Source texts of formatted documents
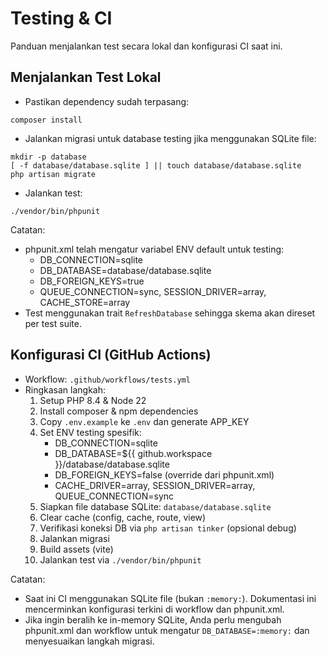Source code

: # Testing & CI

Panduan menjalankan test secara lokal dan konfigurasi CI saat ini.

## Menjalankan Test Lokal
- Pastikan dependency sudah terpasang:
```
composer install
```
- Jalankan migrasi untuk database testing jika menggunakan SQLite file:
```
mkdir -p database
[ -f database/database.sqlite ] || touch database/database.sqlite
php artisan migrate
```
- Jalankan test:
```
./vendor/bin/phpunit
```

Catatan:
- phpunit.xml telah mengatur variabel ENV default untuk testing:
  - DB_CONNECTION=sqlite
  - DB_DATABASE=database/database.sqlite
  - DB_FOREIGN_KEYS=true
  - QUEUE_CONNECTION=sync, SESSION_DRIVER=array, CACHE_STORE=array
- Test menggunakan trait `RefreshDatabase` sehingga skema akan direset per test suite.

## Konfigurasi CI (GitHub Actions)
- Workflow: `.github/workflows/tests.yml`
- Ringkasan langkah:
  1. Setup PHP 8.4 & Node 22
  2. Install composer & npm dependencies
  3. Copy `.env.example` ke `.env` dan generate APP_KEY
  4. Set ENV testing spesifik:
     - DB_CONNECTION=sqlite
     - DB_DATABASE=${{ github.workspace }}/database/database.sqlite
     - DB_FOREIGN_KEYS=false (override dari phpunit.xml)
     - CACHE_DRIVER=array, SESSION_DRIVER=array, QUEUE_CONNECTION=sync
  5. Siapkan file database SQLite: `database/database.sqlite`
  6. Clear cache (config, cache, route, view)
  7. Verifikasi koneksi DB via `php artisan tinker` (opsional debug)
  8. Jalankan migrasi
  9. Build assets (vite)
  10. Jalankan test via `./vendor/bin/phpunit`

Catatan:
- Saat ini CI menggunakan SQLite file (bukan `:memory:`). Dokumentasi ini mencerminkan konfigurasi terkini di workflow dan phpunit.xml.
- Jika ingin beralih ke in-memory SQLite, Anda perlu mengubah phpunit.xml dan workflow untuk mengatur `DB_DATABASE=:memory:` dan menyesuaikan langkah migrasi.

▸ WHAT IS BEING ASKED
Return a copy of each line in the records above that has "artisan" in it.

▸ SOLUTION TO THIS EXERCISE
php artisan migrate
  7. Verifikasi koneksi DB via `php artisan tinker` (opsional debug)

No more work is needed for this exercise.